▶ Data shown
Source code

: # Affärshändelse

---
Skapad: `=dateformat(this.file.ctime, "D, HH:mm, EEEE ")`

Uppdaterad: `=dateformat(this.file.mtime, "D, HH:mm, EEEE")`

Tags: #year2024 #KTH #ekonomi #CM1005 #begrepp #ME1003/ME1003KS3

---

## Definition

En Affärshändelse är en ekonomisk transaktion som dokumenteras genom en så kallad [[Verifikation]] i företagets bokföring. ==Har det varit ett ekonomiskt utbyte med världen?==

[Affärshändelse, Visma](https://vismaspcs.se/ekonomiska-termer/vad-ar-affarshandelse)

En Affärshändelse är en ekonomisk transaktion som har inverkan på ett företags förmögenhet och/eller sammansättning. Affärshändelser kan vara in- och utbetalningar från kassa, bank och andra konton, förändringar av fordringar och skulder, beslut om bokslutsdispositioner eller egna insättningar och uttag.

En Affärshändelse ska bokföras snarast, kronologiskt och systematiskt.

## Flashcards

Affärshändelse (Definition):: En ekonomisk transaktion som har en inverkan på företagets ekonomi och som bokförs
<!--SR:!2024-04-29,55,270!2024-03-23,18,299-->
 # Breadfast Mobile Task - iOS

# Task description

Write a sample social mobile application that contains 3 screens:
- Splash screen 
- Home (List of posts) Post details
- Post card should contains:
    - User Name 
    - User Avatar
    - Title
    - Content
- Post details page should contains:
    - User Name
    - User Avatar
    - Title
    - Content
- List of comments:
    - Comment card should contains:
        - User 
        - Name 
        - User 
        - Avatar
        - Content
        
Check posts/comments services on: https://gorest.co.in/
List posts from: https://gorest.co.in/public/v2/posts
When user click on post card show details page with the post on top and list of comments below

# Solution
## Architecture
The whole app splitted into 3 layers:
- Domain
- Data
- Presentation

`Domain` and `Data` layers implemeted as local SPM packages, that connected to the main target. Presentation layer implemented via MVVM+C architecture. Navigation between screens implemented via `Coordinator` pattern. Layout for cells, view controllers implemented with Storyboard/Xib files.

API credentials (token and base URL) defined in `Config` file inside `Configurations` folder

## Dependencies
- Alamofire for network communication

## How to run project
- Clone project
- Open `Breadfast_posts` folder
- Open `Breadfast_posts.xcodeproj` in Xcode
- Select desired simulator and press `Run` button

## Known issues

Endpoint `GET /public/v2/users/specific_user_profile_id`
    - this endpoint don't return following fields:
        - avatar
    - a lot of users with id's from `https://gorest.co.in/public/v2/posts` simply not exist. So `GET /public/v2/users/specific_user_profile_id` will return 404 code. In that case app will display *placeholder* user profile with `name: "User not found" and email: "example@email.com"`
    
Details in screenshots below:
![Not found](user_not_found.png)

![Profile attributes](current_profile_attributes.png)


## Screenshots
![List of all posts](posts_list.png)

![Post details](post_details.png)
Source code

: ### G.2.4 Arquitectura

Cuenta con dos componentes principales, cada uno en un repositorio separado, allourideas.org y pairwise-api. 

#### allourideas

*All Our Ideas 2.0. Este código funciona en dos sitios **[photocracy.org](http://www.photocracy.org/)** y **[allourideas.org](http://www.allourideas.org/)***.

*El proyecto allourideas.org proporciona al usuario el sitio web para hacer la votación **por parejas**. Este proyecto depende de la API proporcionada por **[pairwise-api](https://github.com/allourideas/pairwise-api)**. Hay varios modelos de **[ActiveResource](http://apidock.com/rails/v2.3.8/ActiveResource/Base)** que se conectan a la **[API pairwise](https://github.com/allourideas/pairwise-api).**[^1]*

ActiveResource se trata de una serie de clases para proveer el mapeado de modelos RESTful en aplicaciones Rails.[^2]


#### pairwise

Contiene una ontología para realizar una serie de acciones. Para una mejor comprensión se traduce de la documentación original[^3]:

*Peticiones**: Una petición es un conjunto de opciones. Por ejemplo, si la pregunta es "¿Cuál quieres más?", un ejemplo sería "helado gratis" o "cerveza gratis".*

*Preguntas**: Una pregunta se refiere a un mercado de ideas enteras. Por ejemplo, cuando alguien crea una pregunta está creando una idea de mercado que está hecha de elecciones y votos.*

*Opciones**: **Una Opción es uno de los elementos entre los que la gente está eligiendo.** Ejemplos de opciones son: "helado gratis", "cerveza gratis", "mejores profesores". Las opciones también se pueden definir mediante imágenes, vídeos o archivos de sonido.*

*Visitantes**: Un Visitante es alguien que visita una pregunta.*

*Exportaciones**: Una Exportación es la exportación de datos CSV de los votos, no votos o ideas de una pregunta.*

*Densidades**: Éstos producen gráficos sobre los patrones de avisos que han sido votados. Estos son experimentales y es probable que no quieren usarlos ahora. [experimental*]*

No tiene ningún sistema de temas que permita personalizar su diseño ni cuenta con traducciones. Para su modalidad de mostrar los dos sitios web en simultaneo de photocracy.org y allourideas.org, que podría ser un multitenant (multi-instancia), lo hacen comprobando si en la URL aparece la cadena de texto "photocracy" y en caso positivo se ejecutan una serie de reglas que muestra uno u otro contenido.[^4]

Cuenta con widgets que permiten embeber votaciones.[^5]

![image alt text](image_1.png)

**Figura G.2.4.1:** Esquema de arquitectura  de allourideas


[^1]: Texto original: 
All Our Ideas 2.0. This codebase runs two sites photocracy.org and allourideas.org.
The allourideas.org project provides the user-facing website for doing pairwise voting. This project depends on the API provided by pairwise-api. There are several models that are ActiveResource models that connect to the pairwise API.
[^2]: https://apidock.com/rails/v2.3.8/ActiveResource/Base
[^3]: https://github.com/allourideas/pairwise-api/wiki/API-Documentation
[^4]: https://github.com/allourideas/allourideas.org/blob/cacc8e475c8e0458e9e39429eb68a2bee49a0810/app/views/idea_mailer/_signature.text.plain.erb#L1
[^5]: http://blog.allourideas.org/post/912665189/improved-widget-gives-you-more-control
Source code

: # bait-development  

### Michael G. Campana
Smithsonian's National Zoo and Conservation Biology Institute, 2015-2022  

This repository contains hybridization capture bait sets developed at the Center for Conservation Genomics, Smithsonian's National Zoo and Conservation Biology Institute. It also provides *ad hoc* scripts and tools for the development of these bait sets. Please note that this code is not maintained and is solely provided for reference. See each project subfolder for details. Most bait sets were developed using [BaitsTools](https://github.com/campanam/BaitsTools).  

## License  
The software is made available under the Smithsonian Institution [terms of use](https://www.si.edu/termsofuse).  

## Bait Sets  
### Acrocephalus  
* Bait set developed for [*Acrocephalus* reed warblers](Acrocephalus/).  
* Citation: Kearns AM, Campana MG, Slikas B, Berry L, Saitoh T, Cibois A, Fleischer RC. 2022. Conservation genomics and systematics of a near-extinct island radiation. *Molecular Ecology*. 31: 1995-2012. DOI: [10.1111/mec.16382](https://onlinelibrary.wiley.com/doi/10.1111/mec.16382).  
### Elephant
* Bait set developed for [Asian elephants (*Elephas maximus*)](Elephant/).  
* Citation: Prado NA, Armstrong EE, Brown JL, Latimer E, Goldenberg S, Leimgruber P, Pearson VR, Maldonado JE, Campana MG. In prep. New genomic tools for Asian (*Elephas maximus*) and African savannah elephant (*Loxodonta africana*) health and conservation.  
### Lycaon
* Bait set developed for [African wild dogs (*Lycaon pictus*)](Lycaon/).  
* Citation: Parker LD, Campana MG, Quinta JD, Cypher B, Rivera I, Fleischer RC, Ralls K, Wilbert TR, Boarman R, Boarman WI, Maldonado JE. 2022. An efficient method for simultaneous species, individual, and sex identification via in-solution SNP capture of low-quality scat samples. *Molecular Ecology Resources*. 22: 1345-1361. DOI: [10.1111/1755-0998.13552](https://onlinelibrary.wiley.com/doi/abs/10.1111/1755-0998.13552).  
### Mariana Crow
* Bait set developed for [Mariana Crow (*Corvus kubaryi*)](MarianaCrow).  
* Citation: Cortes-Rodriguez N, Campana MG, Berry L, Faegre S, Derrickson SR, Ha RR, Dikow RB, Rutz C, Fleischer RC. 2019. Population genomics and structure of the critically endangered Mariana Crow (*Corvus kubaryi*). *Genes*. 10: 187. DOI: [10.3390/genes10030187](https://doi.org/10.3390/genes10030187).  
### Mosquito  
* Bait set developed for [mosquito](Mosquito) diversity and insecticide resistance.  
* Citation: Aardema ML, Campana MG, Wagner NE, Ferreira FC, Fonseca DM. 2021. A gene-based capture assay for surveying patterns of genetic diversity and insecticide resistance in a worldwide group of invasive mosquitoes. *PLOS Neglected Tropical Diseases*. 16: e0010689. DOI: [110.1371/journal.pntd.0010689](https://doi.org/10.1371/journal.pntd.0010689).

▶ What to produce
Copy every line above that includes the string "Maldonado".

▶ Solution
* Citation: Prado NA, Armstrong EE, Brown JL, Latimer E, Goldenberg S, Leimgruber P, Pearson VR, Maldonado JE, Campana MG. In prep. New genomic tools for Asian (*Elephas maximus*) and African savannah elephant (*Loxodonta africana*) health and conservation.  
* Citation: Parker LD, Campana MG, Quinta JD, Cypher B, Rivera I, Fleischer RC, Ralls K, Wilbert TR, Boarman R, Boarman WI, Maldonado JE. 2022. An efficient method for simultaneous species, individual, and sex identification via in-solution SNP capture of low-quality scat samples. *Molecular Ecology Resources*. 22: 1345-1361. DOI: [10.1111/1755-0998.13552](https://onlinelibrary.wiley.com/doi/abs/10.1111/1755-0998.13552).  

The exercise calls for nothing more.